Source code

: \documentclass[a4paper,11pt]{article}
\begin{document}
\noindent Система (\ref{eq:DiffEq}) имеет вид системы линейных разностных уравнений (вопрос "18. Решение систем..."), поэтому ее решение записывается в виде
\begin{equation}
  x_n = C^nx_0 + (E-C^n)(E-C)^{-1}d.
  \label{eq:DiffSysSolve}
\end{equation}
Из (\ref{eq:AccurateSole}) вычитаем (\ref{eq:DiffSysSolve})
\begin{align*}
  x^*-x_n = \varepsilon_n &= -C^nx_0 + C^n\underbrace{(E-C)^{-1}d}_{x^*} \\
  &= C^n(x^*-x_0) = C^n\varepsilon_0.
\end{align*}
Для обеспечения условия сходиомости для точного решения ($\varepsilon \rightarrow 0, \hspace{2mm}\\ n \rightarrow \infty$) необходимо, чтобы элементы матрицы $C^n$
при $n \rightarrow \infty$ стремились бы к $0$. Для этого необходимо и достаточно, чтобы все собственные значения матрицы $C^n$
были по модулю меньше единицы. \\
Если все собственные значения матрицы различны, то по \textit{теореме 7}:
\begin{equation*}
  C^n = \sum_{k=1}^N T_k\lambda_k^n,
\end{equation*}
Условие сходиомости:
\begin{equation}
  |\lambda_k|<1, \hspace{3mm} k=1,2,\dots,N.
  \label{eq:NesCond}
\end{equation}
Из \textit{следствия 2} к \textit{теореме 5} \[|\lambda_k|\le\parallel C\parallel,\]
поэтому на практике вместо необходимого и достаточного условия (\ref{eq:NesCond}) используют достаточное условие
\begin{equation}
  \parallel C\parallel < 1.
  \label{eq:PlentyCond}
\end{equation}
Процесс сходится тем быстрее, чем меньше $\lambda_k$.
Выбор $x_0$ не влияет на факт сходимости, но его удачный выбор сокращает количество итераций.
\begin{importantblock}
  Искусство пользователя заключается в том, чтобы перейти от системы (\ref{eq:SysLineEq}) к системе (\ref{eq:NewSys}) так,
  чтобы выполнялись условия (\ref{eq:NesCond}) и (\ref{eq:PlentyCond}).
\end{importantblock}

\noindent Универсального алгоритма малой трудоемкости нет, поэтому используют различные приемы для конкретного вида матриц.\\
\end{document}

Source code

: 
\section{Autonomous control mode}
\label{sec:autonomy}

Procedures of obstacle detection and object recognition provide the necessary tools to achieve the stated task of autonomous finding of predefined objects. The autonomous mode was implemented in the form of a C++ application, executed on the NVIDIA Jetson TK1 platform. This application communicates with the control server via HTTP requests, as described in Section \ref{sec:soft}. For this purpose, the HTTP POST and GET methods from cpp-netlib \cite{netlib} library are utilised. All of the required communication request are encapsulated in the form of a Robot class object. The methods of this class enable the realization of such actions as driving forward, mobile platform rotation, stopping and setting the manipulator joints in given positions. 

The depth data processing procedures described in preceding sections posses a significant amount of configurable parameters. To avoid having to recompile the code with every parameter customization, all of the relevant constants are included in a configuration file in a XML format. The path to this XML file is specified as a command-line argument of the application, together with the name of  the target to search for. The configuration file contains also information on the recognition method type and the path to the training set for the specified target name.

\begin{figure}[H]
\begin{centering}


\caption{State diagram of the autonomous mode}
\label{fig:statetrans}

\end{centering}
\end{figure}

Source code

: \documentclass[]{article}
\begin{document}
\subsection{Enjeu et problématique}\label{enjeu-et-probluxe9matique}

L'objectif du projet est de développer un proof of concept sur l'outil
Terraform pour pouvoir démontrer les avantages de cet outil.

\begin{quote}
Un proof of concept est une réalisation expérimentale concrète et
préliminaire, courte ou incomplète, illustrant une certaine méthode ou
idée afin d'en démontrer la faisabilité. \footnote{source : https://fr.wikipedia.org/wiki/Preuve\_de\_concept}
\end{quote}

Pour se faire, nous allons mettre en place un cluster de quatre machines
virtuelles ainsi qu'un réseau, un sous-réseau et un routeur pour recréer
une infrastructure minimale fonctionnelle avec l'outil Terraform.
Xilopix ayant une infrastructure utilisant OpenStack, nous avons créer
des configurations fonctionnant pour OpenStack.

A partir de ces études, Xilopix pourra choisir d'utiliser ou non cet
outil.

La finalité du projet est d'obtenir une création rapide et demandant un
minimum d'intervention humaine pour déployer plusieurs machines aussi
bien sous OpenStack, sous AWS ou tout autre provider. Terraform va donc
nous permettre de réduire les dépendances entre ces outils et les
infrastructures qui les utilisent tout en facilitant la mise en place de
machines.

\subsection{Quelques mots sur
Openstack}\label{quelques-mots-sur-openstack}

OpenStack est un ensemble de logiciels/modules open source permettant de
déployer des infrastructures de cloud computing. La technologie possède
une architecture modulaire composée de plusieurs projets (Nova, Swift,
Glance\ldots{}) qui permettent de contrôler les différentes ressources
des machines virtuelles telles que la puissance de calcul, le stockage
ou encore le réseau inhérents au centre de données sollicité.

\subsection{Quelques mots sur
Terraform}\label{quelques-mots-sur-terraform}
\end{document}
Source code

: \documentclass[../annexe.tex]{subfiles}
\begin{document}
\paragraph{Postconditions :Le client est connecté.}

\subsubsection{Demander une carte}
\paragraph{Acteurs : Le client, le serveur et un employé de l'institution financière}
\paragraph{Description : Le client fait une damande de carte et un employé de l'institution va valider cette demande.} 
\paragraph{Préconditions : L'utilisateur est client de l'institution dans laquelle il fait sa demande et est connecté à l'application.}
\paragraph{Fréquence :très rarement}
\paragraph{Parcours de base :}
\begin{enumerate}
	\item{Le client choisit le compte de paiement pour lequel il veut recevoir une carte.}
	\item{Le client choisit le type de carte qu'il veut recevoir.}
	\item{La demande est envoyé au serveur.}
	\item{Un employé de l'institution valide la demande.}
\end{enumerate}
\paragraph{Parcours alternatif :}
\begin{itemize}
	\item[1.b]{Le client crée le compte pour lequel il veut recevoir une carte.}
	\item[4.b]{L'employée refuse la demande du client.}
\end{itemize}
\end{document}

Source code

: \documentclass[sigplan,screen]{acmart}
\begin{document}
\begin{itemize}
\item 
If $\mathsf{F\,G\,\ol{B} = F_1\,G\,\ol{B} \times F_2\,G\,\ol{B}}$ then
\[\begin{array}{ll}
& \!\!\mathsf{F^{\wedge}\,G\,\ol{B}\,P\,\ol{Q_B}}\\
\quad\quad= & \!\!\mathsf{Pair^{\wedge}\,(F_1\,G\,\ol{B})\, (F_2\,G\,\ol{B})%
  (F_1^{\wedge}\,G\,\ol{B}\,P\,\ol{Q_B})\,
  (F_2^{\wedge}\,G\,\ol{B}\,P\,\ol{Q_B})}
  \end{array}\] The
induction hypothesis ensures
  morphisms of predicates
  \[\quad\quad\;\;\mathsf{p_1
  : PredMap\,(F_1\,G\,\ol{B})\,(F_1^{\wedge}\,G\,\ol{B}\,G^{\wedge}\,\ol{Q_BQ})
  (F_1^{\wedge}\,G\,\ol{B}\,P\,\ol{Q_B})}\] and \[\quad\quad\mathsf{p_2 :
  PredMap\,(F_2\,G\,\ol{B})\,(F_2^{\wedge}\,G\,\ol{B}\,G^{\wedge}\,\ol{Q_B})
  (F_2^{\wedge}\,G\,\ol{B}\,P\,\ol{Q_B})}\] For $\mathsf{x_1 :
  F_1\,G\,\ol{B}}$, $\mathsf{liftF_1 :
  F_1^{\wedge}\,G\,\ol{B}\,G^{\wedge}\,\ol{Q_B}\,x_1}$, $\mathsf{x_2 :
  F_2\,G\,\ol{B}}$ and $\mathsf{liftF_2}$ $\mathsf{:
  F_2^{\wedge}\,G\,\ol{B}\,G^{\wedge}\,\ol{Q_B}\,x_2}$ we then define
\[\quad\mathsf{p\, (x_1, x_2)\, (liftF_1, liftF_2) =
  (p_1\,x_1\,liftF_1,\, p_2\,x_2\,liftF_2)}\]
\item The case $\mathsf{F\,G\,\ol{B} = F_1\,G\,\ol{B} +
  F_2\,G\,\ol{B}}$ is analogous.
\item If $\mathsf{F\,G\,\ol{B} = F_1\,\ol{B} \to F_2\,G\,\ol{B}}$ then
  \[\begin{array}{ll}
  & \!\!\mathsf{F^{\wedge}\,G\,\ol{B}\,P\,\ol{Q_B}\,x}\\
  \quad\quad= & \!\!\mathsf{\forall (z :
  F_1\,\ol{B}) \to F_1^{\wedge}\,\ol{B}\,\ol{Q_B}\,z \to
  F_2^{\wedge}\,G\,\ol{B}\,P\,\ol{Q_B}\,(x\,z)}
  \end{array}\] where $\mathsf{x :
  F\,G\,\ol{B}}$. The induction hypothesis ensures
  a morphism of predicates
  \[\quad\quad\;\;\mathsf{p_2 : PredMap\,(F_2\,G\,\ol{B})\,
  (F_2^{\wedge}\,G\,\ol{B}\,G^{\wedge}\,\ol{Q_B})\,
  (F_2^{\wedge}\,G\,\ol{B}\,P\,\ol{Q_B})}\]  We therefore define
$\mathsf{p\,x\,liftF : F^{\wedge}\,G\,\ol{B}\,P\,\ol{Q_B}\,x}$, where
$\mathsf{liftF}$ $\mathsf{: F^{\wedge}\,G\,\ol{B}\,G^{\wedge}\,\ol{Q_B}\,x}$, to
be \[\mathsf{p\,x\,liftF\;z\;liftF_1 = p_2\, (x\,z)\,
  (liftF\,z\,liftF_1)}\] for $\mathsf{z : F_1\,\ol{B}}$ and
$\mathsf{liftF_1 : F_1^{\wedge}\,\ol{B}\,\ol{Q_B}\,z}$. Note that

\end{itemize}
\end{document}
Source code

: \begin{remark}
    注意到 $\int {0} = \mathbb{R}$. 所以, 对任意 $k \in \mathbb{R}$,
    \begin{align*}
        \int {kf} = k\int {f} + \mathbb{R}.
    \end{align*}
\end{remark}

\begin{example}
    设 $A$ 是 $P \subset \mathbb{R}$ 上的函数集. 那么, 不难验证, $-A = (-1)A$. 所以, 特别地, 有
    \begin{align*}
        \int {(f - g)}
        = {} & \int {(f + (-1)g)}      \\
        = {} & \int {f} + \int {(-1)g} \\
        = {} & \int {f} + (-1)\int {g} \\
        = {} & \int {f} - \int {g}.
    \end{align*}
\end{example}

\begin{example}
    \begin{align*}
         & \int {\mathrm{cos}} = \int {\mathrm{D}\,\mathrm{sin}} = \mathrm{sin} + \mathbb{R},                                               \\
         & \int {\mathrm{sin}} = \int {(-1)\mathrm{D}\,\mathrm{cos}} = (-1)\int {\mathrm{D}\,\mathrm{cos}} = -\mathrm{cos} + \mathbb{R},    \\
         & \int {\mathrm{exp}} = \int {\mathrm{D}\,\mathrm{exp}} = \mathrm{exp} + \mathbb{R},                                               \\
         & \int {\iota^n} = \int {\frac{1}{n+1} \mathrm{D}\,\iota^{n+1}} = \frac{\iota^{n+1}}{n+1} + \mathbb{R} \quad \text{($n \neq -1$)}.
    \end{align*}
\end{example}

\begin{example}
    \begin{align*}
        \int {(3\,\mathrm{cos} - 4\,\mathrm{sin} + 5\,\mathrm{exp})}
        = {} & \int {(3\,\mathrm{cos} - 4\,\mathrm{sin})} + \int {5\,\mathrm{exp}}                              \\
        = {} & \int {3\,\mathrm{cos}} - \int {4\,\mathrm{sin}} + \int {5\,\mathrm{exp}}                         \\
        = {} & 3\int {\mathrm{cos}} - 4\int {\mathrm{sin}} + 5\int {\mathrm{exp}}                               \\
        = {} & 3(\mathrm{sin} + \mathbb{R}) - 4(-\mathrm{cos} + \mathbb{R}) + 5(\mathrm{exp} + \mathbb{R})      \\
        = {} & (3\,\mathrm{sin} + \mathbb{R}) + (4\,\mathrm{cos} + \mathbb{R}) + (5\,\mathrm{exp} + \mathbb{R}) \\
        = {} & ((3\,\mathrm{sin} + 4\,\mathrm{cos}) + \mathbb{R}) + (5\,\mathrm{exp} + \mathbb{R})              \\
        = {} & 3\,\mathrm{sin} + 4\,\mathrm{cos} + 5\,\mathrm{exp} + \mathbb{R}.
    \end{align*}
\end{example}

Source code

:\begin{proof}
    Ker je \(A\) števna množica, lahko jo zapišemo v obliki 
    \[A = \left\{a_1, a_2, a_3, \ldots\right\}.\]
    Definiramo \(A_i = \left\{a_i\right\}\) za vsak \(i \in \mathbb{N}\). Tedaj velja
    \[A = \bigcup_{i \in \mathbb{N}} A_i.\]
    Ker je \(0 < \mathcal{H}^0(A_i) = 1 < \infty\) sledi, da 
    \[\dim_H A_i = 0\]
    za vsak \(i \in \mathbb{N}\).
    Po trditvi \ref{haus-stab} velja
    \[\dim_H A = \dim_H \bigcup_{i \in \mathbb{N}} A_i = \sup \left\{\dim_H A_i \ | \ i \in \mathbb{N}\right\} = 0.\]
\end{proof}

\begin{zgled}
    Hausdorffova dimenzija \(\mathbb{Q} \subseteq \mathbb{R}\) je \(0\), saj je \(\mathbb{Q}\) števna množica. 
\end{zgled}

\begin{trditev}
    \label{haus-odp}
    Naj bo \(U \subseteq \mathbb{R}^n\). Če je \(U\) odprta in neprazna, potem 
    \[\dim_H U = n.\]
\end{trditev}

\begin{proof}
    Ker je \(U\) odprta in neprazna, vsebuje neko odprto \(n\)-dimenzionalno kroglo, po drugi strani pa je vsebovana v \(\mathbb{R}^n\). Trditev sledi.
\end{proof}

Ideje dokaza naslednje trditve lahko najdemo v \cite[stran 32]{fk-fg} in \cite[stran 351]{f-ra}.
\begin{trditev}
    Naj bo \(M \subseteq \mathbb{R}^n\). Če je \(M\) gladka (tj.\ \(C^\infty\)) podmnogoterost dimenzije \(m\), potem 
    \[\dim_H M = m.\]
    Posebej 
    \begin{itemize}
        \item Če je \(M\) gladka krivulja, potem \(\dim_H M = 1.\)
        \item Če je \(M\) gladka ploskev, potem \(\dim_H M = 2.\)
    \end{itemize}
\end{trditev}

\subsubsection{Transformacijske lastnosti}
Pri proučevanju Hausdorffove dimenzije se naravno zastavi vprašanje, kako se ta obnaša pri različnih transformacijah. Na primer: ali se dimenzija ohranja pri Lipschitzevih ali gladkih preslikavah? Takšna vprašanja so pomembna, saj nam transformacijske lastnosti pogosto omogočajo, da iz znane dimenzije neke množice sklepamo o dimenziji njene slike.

· · · · ·

**Required action:** Beginning at the line that contains "Ker je \(U\)", reproduce every line down to the last line of the entries above, exactly and only those.

**Response area:**
    Ker je \(U\) odprta in neprazna, vsebuje neko odprto \(n\)-dimenzionalno kroglo, po drugi strani pa je vsebovana v \(\mathbb{R}^n\). Trditev sledi.
\end{proof}

Ideje dokaza naslednje trditve lahko najdemo v \cite[stran 32]{fk-fg} in \cite[stran 351]{f-ra}.
\begin{trditev}
    Naj bo \(M \subseteq \mathbb{R}^n\). Če je \(M\) gladka (tj.\ \(C^\infty\)) podmnogoterost dimenzije \(m\), potem 
    \[\dim_H M = m.\]
    Posebej 
    \begin{itemize}
        \item Če je \(M\) gladka krivulja, potem \(\dim_H M = 1.\)
        \item Če je \(M\) gladka ploskev, potem \(\dim_H M = 2.\)
    \end{itemize}
\end{trditev}

\subsubsection{Transformacijske lastnosti}
Pri proučevanju Hausdorffove dimenzije se naravno zastavi vprašanje, kako se ta obnaša pri različnih transformacijah. Na primer: ali se dimenzija ohranja pri Lipschitzevih ali gladkih preslikavah? Takšna vprašanja so pomembna, saj nam transformacijske lastnosti pogosto omogočajo, da iz znane dimenzije neke množice sklepamo o dimenziji njene slike.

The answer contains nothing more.